June in Arizona marks the beginning of the season when one is willing to walk from the farthest spot in the parking lot as long as it’s under a tree or even a healthy bush offering a spotty patch of shade, so I rejoiced in finding a parking space not only close to a mall entrance, but also beneath a leafy canopy of shade. Imagine my consternation to discover that the store whose entrance I parked near didn’t open for another hour! Grumbling at misstep number 2, I tramped back to my car and drove around to the northeast side of the mall, where surely the generic mall entrance MUST be open at 9:00 a.m. And true enough, it was.

Misjudgment number 3: the jewelry repair shop was in the northwest corner of the mall, so I had to walk the entire length of the mall!

“I needed the exercise anyway,” I philosophized, still leaning into optimism – or at least leaning away from mounting frustration. That meant I had to hike the length of the mall again at 10:00 when my ring was fixed, running the gauntlet of the now-open kiosks that flanked the food court.

“Have you heard of Dead Sea Minerals?” a young man called as I attempted to zip by.

“Yes- are you Ahava?” I shot back breezily, hoping to brush him off.

“No, we aren’t . . . ," he replied.

“Oh, what the heck?” I thought, “I might as well get the nails on one hand buffed.” That’s fully what, and all, I expected to happen.

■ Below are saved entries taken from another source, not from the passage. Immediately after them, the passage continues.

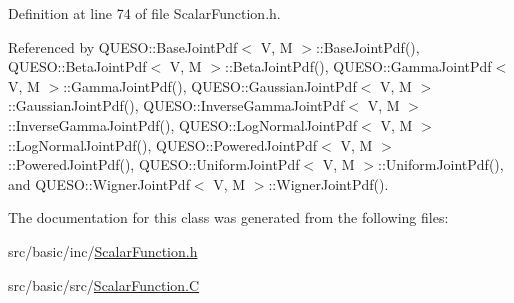 Definition at line 74 of file Scalar\-Function.\-h.



Referenced by Q\-U\-E\-S\-O\-::\-Base\-Joint\-Pdf$<$ V, M $>$\-::\-Base\-Joint\-Pdf(), Q\-U\-E\-S\-O\-::\-Beta\-Joint\-Pdf$<$ V, M $>$\-::\-Beta\-Joint\-Pdf(), Q\-U\-E\-S\-O\-::\-Gamma\-Joint\-Pdf$<$ V, M $>$\-::\-Gamma\-Joint\-Pdf(), Q\-U\-E\-S\-O\-::\-Gaussian\-Joint\-Pdf$<$ V, M $>$\-::\-Gaussian\-Joint\-Pdf(), Q\-U\-E\-S\-O\-::\-Inverse\-Gamma\-Joint\-Pdf$<$ V, M $>$\-::\-Inverse\-Gamma\-Joint\-Pdf(), Q\-U\-E\-S\-O\-::\-Log\-Normal\-Joint\-Pdf$<$ V, M $>$\-::\-Log\-Normal\-Joint\-Pdf(), Q\-U\-E\-S\-O\-::\-Powered\-Joint\-Pdf$<$ V, M $>$\-::\-Powered\-Joint\-Pdf(), Q\-U\-E\-S\-O\-::\-Uniform\-Joint\-Pdf$<$ V, M $>$\-::\-Uniform\-Joint\-Pdf(), and Q\-U\-E\-S\-O\-::\-Wigner\-Joint\-Pdf$<$ V, M $>$\-::\-Wigner\-Joint\-Pdf().



The documentation for this class was generated from the following files\-:\begin{DoxyCompactItemize}
\item 
src/basic/inc/\hyperlink{_scalar_function_8h}{Scalar\-Function.\-h}\item 
src/basic/src/\hyperlink{_scalar_function_8_c}{Scalar\-Function.\-C}\end{DoxyCompactItemize}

Twenty minutes later, though, I wonderingly waved good-bye to Avi and Elan after chatting with them a bit, sharing what I recently learned of the meaning of the Hebrew letters Yud, Heh, Vav, Heh (the hand of grace nailed in grace), Isaiah 53:5 “But he was pierced for our transgressions . . . ,” and praying for the success of their little stand and for peace in Israel.

Elan was genuinely touched that I would pray for them. Yes, I walked away with a nail care kit, too, but I walked away with an awed joy that Jesus continues to use me, even in my brokenness, to touch other people’s lives with his love. After the person you’ve trusted the most tells you that you are worthless, hearing from Jesus that you are precious enough for him to speak through absolutely rains down worth, dignity, value and a joy that sets your heart dancing!

Oh, those blessed missteps that led me to a God encounter! Abba, can I dare to believe that even this trek through a valley of shadows deeper than death is, in fact, a pilgrimage under light I simply can’t see – a journey to a victory more beautiful than I can imagine?

Some days - days of mistakes and missteps – my heart dares to trust this is, in fact, the truth I can hang my heart on!